Happy writing, everyone.


Posted by on 14/02/2012 in exercises, poetry, writing


Tags: , , , ,

72 responses to “Heart and Soul: Tuesday Tryouts

  1. The Happy Amateur

    14/02/2012 at 8:19 am

    Margo, hi, what a great prompt! I’ll certainly be working on it.
    Have a very special Valentine’s Day, Margo! And Happy Valentine’s to Wordgathering!
    If you have a minute, visit me, I have some love music going on my blog, hope you’ll enjoy the song as much as I do. Always perks me up ๐Ÿ™‚

    • margo roby

      14/02/2012 at 8:27 am

      And a very Happy Valentines to you Sasha. I shall certainly visit. What a lovely idea.


      • The Happy Amateur

        14/02/2012 at 8:45 am

        Thank you, and thanks for visiting and the comment! Do you have Greek ancestors?

        • margo roby

          14/02/2012 at 8:52 am

          I do not, but Skip was posted to Greece twice. We lived 18 months in Kilkis [in the way north] and 18 months in Crete. Our son was born while we were in Kilkis.

          Skip and I both attended the Defense Language Institute in Monterey and were fluent in Greek; at least, Skip was fluent and I was pretty good.

          • The Happy Amateur

            14/02/2012 at 9:04 am

            So interesting! Your comment about the resemblance between Greek and Turkish made me smile. My husband is half Greek, half Irish, and I would be careful mentioning this linguistic feature to the Greek side of the family. Although to an unprejudiced ear the similarity is probably obvious… The same goes for likening Russian to Czech… Goodness, why cannot we just all be friends?

            • margo roby

              14/02/2012 at 9:07 am

              I know, Sasha, right? We were fascinated the entire time we lived in Greece at the sabre-rattling between Greeks and Turks. We had to learn to keep our faces straight when a friend would say, in full belief: I can fight a whole army of Turks… with one hand tied behind my back.

            • The Happy Amateur

              14/02/2012 at 9:13 am

              I hope it’ll get better with time, as the world’s getting smaller, maybe the new generations will bury the hatchet.

              • margo roby

                14/02/2012 at 9:26 am

                I hope so, Sasha. I am very fond of both peoples.

  2. viv blake

    14/02/2012 at 8:58 am

    Thanks for this Margo – I was just about to immerse myself in Joseph’s Fornyrฮดislag….I may be some time. My first reaction was to give you my love story sestina, but I thought you might excommunicatye me.

    • margo roby

      14/02/2012 at 9:04 am

      Out into the snow and the cold, ViV. Immerse yourself and come back to me later.

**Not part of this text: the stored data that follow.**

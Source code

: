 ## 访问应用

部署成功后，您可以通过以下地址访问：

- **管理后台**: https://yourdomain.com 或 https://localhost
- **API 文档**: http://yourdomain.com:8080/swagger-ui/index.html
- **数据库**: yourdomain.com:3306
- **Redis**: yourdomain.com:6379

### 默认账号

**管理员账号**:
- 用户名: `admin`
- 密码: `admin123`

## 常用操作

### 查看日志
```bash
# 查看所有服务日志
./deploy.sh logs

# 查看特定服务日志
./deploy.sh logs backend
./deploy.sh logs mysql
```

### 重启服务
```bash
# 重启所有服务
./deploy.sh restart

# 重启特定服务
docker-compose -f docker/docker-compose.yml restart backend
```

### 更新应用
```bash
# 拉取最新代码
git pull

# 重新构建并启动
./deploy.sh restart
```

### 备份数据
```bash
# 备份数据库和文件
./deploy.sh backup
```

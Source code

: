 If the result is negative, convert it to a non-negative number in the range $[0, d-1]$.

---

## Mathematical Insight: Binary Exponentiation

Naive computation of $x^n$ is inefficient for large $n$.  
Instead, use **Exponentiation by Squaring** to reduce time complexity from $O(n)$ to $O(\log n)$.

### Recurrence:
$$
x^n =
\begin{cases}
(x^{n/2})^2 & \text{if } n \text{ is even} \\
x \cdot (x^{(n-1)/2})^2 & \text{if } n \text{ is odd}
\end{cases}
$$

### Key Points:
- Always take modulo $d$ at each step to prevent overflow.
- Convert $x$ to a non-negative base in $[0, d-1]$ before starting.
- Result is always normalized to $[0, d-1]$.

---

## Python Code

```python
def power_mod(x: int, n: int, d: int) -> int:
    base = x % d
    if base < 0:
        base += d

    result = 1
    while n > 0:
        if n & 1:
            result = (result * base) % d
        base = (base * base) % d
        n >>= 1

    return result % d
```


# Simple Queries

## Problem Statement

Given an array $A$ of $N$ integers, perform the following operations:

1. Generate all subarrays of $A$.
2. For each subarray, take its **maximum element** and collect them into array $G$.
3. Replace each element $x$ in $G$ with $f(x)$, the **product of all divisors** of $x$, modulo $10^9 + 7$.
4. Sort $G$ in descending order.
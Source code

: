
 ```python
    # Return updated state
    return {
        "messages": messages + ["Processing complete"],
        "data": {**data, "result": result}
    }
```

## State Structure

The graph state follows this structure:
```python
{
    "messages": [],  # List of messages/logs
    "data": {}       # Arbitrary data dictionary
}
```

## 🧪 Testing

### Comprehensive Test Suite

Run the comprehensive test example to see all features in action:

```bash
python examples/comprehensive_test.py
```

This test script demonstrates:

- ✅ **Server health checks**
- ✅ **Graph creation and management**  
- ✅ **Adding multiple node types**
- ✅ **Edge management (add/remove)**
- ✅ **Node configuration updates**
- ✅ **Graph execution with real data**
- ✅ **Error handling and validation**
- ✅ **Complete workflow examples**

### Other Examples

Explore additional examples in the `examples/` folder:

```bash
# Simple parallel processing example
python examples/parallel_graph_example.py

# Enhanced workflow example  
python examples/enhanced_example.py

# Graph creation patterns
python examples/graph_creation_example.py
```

      I’m working on Joseph’s whatsits [easier than finding the marks], at the moment. Have typed a draft, four lines, each with a caesura. It sounds fine until I read Joseph’s, or Barb’s, but as he says the criteria include: “should be able to read your poem aloud and feel the music of waves crashing on rocky shorelines, storms overhead and a roar building in your throat,” I’m not unhappy.

      • b_y

        14/02/2012 at 10:05 am

        I am almost invariably shocked at how bad my things sound aloud.

        • margo roby

          14/02/2012 at 10:09 am

          Alright, Barb, now I have to add “reading Barb’s poems aloud” to my day. I am curious.

      • viv blake

        14/02/2012 at 10:10 am

        I am (unhappy, I mean) with this ghastly attempt at Joseph’s Norse thingy: and that weird collection of percentages is what WordPress makes of that fancy delta sign.

        • margo roby

          14/02/2012 at 10:14 am

          ViV, can’t wait to see what you have. I may go ahead and post mine as in progress.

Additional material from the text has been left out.